Although pictures appear in the entries below, leave them out and print exactly the lines from the first line through the line containing "Matter.js wirkte noch".

──────── Extracted material ────────

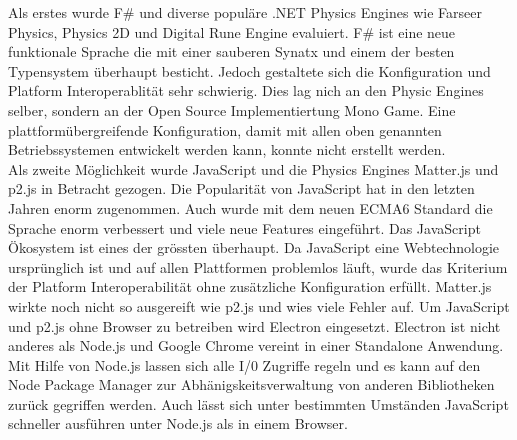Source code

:      Als erstes wurde F# und diverse populäre .NET Physics Engines wie Farseer Physics, Physics 2D und Digital Rune Engine evaluiert.
     F# ist eine neue funktionale Sprache die mit einer sauberen Synatx und einem der besten Typensystem überhaupt besticht.
     Jedoch gestaltete sich die Konfiguration und Platform Interoperablität sehr schwierig. Dies lag nich an den Physic Engines selber,
     sondern an der Open Source Implementiertung Mono Game. Eine plattformübergreifende Konfiguration,
     damit mit allen oben genannten Betriebssystemen entwickelt werden kann, konnte nicht erstellt werden.\\
     Als zweite Möglichkeit wurde JavaScript und die Physics Engines Matter.js und p2.js in Betracht gezogen.
     Die Popularität von JavaScript hat in den letzten Jahren enorm zugenommen.
     Auch wurde mit dem neuen ECMA6 Standard die Sprache enorm verbessert und viele neue Features eingeführt. Das JavaScript Ökosystem ist eines der grössten überhaupt.
     Da JavaScript eine Webtechnologie ursprünglich ist und auf allen Plattformen problemlos läuft, wurde das Kriterium der Platform Interoperabilität ohne zusätzliche Konfiguration erfüllt.
     Matter.js wirkte noch nicht so ausgereift wie p2.js und wies viele Fehler auf. Um JavaScript und p2.js ohne Browser zu betreiben wird Electron eingesetzt.
     Electron ist nicht anderes als Node.js und Google Chrome vereint in einer Standalone Anwendung.
     Mit Hilfe von Node.js lassen sich alle I/0 Zugriffe regeln und es kann auf den Node Package Manager zur Abhänigskeitsverwaltung von anderen Bibliotheken zurück gegriffen werden.
     Auch lässt sich unter bestimmten Umständen JavaScript schneller ausführen unter Node.js als in einem Browser.
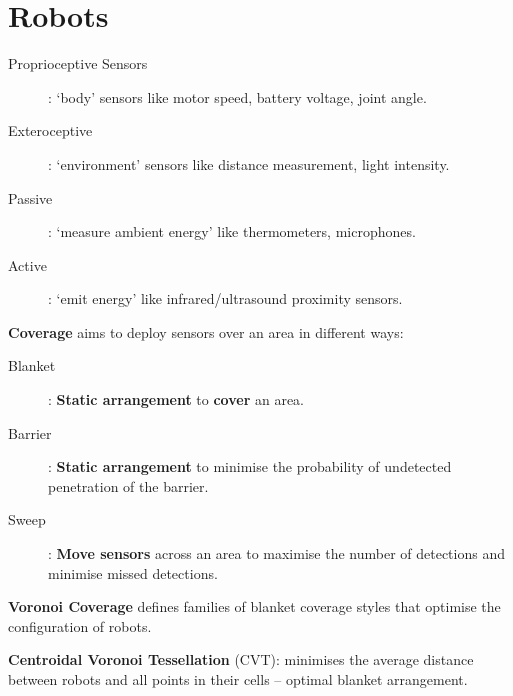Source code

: \documentclass[a4paper, 11pt]{article}
\begin{document}
\section*{Robots}
{
    \begin{description}
    \item[Proprioceptive Sensors]: `body' sensors like motor speed, battery voltage, joint angle.
    \item[Exteroceptive]: `environment' sensors like distance measurement, light intensity.
    \item[Passive]: `measure ambient energy' like thermometers, microphones.
    \item[Active]: `emit energy' like infrared/ultrasound proximity sensors.
    \end{description}

    \textbf{Coverage} aims to deploy sensors over an area in different ways:
    \begin{description}
    \item[Blanket]: \textbf{Static arrangement} to \textbf{cover} an area.
    \item[Barrier]: \textbf{Static arrangement} to minimise the probability of undetected penetration of the barrier.
    \item[Sweep]: \textbf{Move sensors} across an area to maximise the number of detections and minimise missed detections.
    \end{description}

    \textbf{Voronoi Coverage} defines families of blanket coverage styles that optimise the configuration of robots.

    \textbf{Centroidal Voronoi Tessellation} (CVT): minimises the average distance between robots and all points in their cells -- optimal blanket arrangement.
}
\end{document}
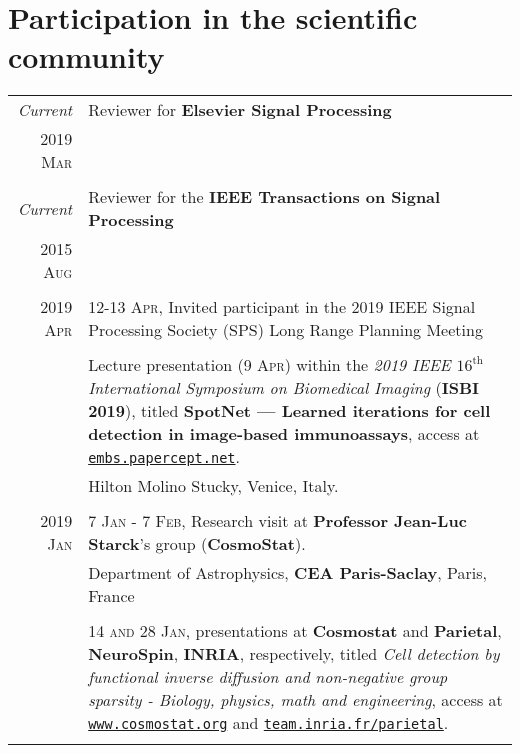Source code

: \documentclass[a4paper,10pt]{article}
\begin{document}

\section{Participation in the scientific community}

\begin{longtable}[H]{r|p{13.5cm}}

  \emph{Current}	& Reviewer for \textbf{Elsevier Signal Processing} \\
  \textsc{2019 Mar} &  \\
   \\

  \emph{Current}	& Reviewer for the \textbf{IEEE Transactions on Signal Processing} \\
  \textsc{2015 Aug} &  \\
   \\


  \textsc{2019 Apr} &  \textsc{12-13 Apr}, Invited participant in the 2019 IEEE Signal Processing Society (SPS) Long Range Planning Meeting\\
                  & \\
                  & Lecture presentation (\textsc{9 Apr}) within the \emph{2019 IEEE $16^{\mathrm{th}}$ International
                    Symposium on Biomedical Imaging} (\textbf{ISBI 2019}), titled
                    \textbf{SpotNet --- Learned iterations for cell detection in image-based immunoassays}, access at \href{https://embs.papercept.net/conferences/scripts/myprogram.pl?ConfID=79&Add=208}{\texttt{embs.papercept.net}}.\\
                  & \footnotesize{Hilton Molino Stucky, Venice, Italy.} \\
   \\



  \textsc{2019 Jan} & \textsc{7 Jan - 7 Feb}, Research visit at \textbf{Professor Jean-Luc Starck}'s group (\textbf{CosmoStat}). \\
                  & \footnotesize{Department of Astrophysics, \textbf{CEA Paris-Saclay}, Paris, France} \\
                  & \\
                  & \textsc{14 and 28 Jan}, presentations at \textbf{Cosmostat} and \textbf{Parietal}, \textbf{NeuroSpin}, \textbf{INRIA}, respectively, titled \emph{Cell detection by functional inverse diffusion and non-negative group sparsity - Biology, physics, math and engineering}, access at \href{http://www.cosmostat.org/events/cosmoclub/cosmosclub-pol}{\texttt{www.cosmostat.org}} and \href{https://team.inria.fr/parietal/slides-of-pol-del-aguila-plas-talk-available-now-online/}{\texttt{team.inria.fr/parietal}}. \\
   \\


\end{longtable}
\end{document}
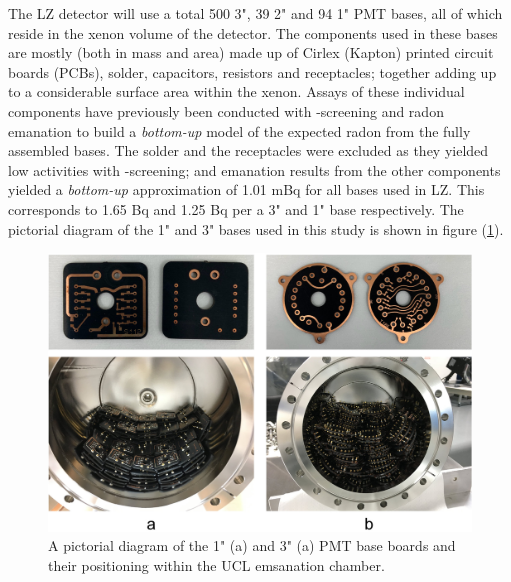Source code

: The LZ detector will use a total 500 3", 39 2" and 94 1" PMT bases, all of which reside in the xenon volume of the detector. The components used in these bases are mostly (both in mass and area) made up of Cirlex (Kapton) printed circuit boards (PCBs), solder, capacitors, resistors and receptacles; together adding up to a considerable surface area within the xenon. Assays of these individual components have previously been conducted with \gamma{}-screening and radon emanation to build a \textit{bottom-up} model of the expected radon from the fully assembled bases. The solder and the receptacles were excluded as they yielded low \UTTEe{} activities with \gamma-screening; and emanation results from the other components yielded a \textit{bottom-up} approximation of 1.01 mBq for all bases used in LZ. This corresponds to 1.65 \micro{}Bq and 1.25 \micro{}Bq per a 3" and 1" base respectively. The pictorial diagram of the 1" and 3" bases used in this study is shown in figure (\ref{fig:1_and_3_inch_bases}).
%
\begin{figure}[b]
    \centering
    \includegraphics[scale=0.2]{Chapter_4/Figures/ucl_measurements/pmt_bases.jpg}
    \caption[A pictorial diagram of the 1" (a) and 3" (a) PMT base boards and their positioning within the UCL emsanation chamber.]
    {A pictorial diagram of the 1" (a) and 3" (a) PMT base boards and their positioning within the UCL emsanation chamber.}
    \label{fig:1_and_3_inch_bases}
\end{figure}
%
%

%

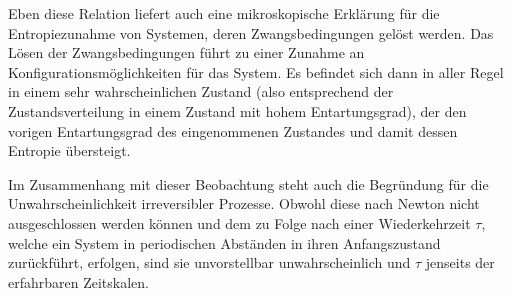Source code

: \begin{summary}
    Eben diese Relation liefert auch eine mikroskopische Erklärung für die Entropiezunahme von Systemen, deren Zwangsbedingungen gelöst werden. Das Lösen der Zwangsbedingungen führt zu einer Zunahme an Konfigurationsmöglichkeiten für das System. Es befindet sich dann in aller Regel in einem sehr wahrscheinlichen Zustand (also entsprechend der Zustandsverteilung in einem Zustand mit hohem Entartungsgrad), der den vorigen Entartungsgrad des eingenommenen Zustandes und damit dessen Entropie übersteigt.

    Im Zusammenhang mit dieser Beobachtung steht auch die Begründung für die Unwahrscheinlichkeit irreversibler Prozesse. Obwohl diese nach Newton nicht ausgeschlossen werden können und dem  zu Folge nach einer Wiederkehrzeit $\tau$, welche ein System in periodischen Abständen in ihren Anfangszustand zurückführt, erfolgen, sind sie unvorstellbar unwahrscheinlich und $\tau$ jenseits der erfahrbaren Zeitskalen.
\end{summary}
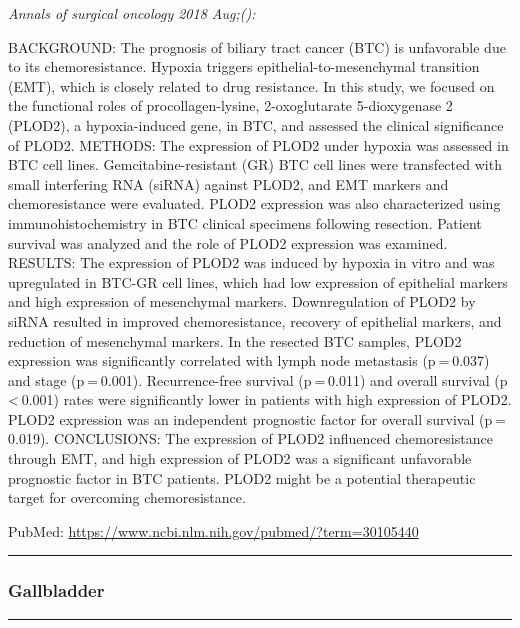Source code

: \documentclass[]{article}
\begin{document}
\emph{Annals of surgical oncology 2018 Aug;():}

BACKGROUND: The prognosis of biliary tract cancer (BTC) is unfavorable
due to its chemoresistance. Hypoxia triggers epithelial-to-mesenchymal
transition (EMT), which is closely related to drug resistance. In this
study, we focused on the functional roles of procollagen-lysine,
2-oxoglutarate 5-dioxygenase 2 (PLOD2), a hypoxia-induced gene, in BTC,
and assessed the clinical significance of PLOD2. METHODS: The expression
of PLOD2 under hypoxia was assessed in BTC cell lines.
Gemcitabine-resistant (GR) BTC cell lines were transfected with small
interfering RNA (siRNA) against PLOD2, and EMT markers and
chemoresistance were evaluated. PLOD2 expression was also characterized
using immunohistochemistry in BTC clinical specimens following
resection. Patient survival was analyzed and the role of PLOD2
expression was examined. RESULTS: The expression of PLOD2 was induced by
hypoxia in vitro and was upregulated in BTC-GR cell lines, which had low
expression of epithelial markers and high expression of mesenchymal
markers. Downregulation of PLOD2 by siRNA resulted in improved
chemoresistance, recovery of epithelial markers, and reduction of
mesenchymal markers. In the resected BTC samples, PLOD2 expression was
significantly correlated with lymph node metastasis (p = 0.037) and
stage (p = 0.001). Recurrence-free survival (p = 0.011) and overall
survival (p \textless{} 0.001) rates were significantly lower in
patients with high expression of PLOD2. PLOD2 expression was an
independent prognostic factor for overall survival (p = 0.019).
CONCLUSIONS: The expression of PLOD2 influenced chemoresistance through
EMT, and high expression of PLOD2 was a significant unfavorable
prognostic factor in BTC patients. PLOD2 might be a potential
therapeutic target for overcoming chemoresistance.

PubMed: \url{https://www.ncbi.nlm.nih.gov/pubmed/?term=30105440}

{}

{}

\begin{center}\rule{0.5\linewidth}{\linethickness}\end{center}

\hypertarget{gallbladder-2}{%
\subsubsection{Gallbladder}\label{gallbladder-2}}

\begin{center}\rule{0.5\linewidth}{\linethickness}\end{center}
\end{document}
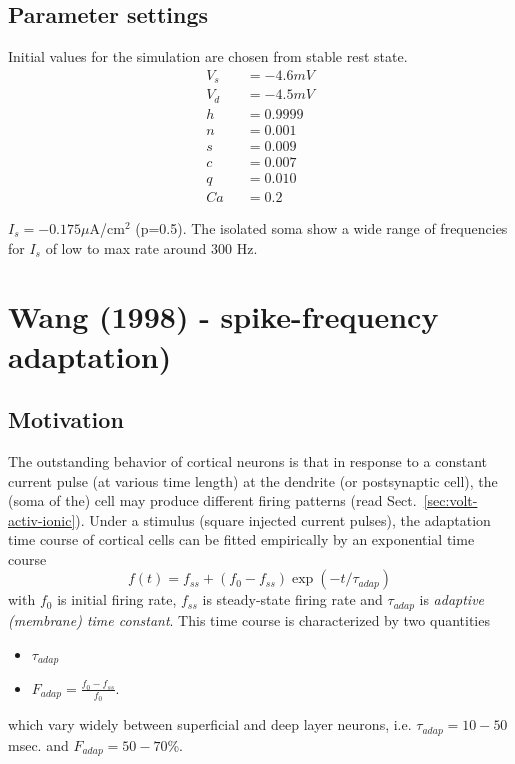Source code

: \subsection{Parameter settings}
\label{sec:parameter-settings}

Initial values for the simulation are chosen from stable rest state.
\begin{eqnarray*}
  V_s &&= -4.6 mV \\
  V_d &&= -4.5 mV \\
  h &&= 0.9999 \\
  n  &&= 0.001 \\
  s &&= 0.009 \\
  c &&= 0.007 \\
  q &&= 0.010 \\
  Ca &&= 0.2 
\end{eqnarray*}

$I_s=-0.175\mu$A/cm$^2$ (p=0.5). The isolated soma show a wide range
of frequencies for $I_s$ of low to max rate around 300 Hz.


\section{Wang (1998) - spike-frequency adaptation)}
\label{sec:wang-model}

\subsection{Motivation}
\label{sec:motivation}


The outstanding behavior of cortical neurons is that in response to a
constant current pulse (at various time length) at the dendrite (or
postsynaptic cell), the (soma of the) cell may produce different
firing patterns (read Sect.~\ref{sec:volt-activ-ionic}).  Under a
stimulus (square injected current pulses), the adaptation time course
of cortical cells can be fitted empirically by an exponential time
course
\begin{equation}
  \label{eq:339}
  f(t) = f_{ss} + (f_0-f_{ss}) \exp(-t/\tau_{adap})
\end{equation}
with $f_0$ is initial firing rate, $f_{ss}$ is steady-state firing
rate and $\tau_{adap}$ is {\it adaptive (membrane) time constant}. This time
course is characterized by two quantities
\begin{itemize}
\item $\tau_{adap}$
\item $F_{adap} = \frac{f_0-f_{ss}}{f_0}$. 
\end{itemize}
which vary widely between superficial and deep layer neurons,
i.e. $\tau_{adap}=10-50$msec. and $F_{adap}=50-70$\%.

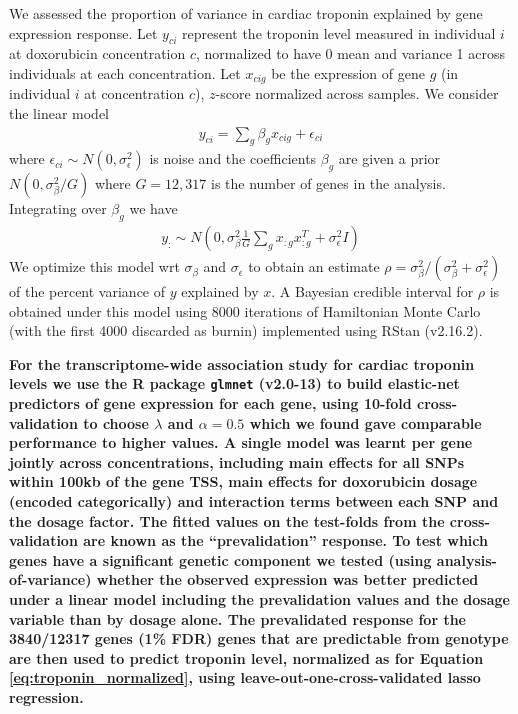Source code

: \documentclass{article}
\newcommand{\tempbold}[1]{\textbf{#1}}
\begin{document}
We assessed the proportion of variance in cardiac troponin explained by gene expression response. Let $y_{ci}$ represent the troponin level measured in individual $i$ at doxorubicin concentration $c$, normalized to have 0 mean and variance 1 across individuals at each concentration. Let $x_{cig}$ be the expression of gene $g$ (in individual $i$ at concentration $c$), $z$-score normalized across samples. We consider the linear model 
\begin{align}
y_{ci} = \sum_g \beta_g x_{cig} + \epsilon_{ci} \label{eq:troponin_normalized}
\end{align}
where $\epsilon_{ci} \sim N(0,\sigma_\epsilon^2)$ is noise and the coefficients $\beta_g$ are given a prior $N(0, \sigma_\beta^2 / G )$ where $G=12,317$ is the number of genes in the analysis. Integrating over $\beta_g$ we have 
\begin{align}
y_{:} \sim N\left(0 , \sigma_\beta^2 \frac{1}{G} \sum_g x_{:g} x_{:g}^T + \sigma_\epsilon^2 I \right)
\end{align}
We optimize this model wrt $\sigma_\beta$ and $\sigma_\epsilon$ to obtain an estimate $\rho = \sigma_\beta^2 / (\sigma_\beta^2 + \sigma_\epsilon^2)$ of the percent variance of $y$ explained by $x$. A Bayesian credible interval for $\rho$ is obtained under this model using 8000 iterations of Hamiltonian Monte Carlo (with the first 4000 discarded as burnin) implemented using RStan\cite{carpenter2016stan} (v2.16.2). 

\tempbold{For the transcriptome-wide association study for cardiac troponin levels we use the R package \texttt{glmnet} (v2.0-13) to build elastic-net predictors of gene expression for each gene, using 10-fold cross-validation to choose $\lambda$ and $\alpha=0.5$ which we found gave comparable performance to higher values. A single model was learnt per gene jointly across concentrations, including main effects for all SNPs within 100kb of the gene TSS, main effects for doxorubicin dosage (encoded categorically) and interaction terms between each SNP and the dosage factor. The fitted values on the test-folds from the cross-validation are known as the ``prevalidation'' response. To test which genes have a significant genetic component we tested (using analysis-of-variance) whether the observed expression was better predicted under a linear model including the prevalidation values and the dosage variable than by dosage alone. The prevalidated response for the 3840/12317 genes (1\% FDR) genes that are predictable from genotype are then used to predict troponin level, normalized as for Equation \ref{eq:troponin_normalized}, using leave-out-one-cross-validated lasso regression.} 
\end{document}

────────

Exercise response:
Source code

:      Als erstes wurde F# und diverse populäre .NET Physics Engines wie Farseer Physics, Physics 2D und Digital Rune Engine evaluiert.
     F# ist eine neue funktionale Sprache die mit einer sauberen Synatx und einem der besten Typensystem überhaupt besticht.
     Jedoch gestaltete sich die Konfiguration und Platform Interoperablität sehr schwierig. Dies lag nich an den Physic Engines selber,
     sondern an der Open Source Implementiertung Mono Game. Eine plattformübergreifende Konfiguration,
     damit mit allen oben genannten Betriebssystemen entwickelt werden kann, konnte nicht erstellt werden.\\
     Als zweite Möglichkeit wurde JavaScript und die Physics Engines Matter.js und p2.js in Betracht gezogen.
     Die Popularität von JavaScript hat in den letzten Jahren enorm zugenommen.
     Auch wurde mit dem neuen ECMA6 Standard die Sprache enorm verbessert und viele neue Features eingeführt. Das JavaScript Ökosystem ist eines der grössten überhaupt.
     Da JavaScript eine Webtechnologie ursprünglich ist und auf allen Plattformen problemlos läuft, wurde das Kriterium der Platform Interoperabilität ohne zusätzliche Konfiguration erfüllt.
     Matter.js wirkte noch nicht so ausgereift wie p2.js und wies viele Fehler auf. Um JavaScript und p2.js ohne Browser zu betreiben wird Electron eingesetzt.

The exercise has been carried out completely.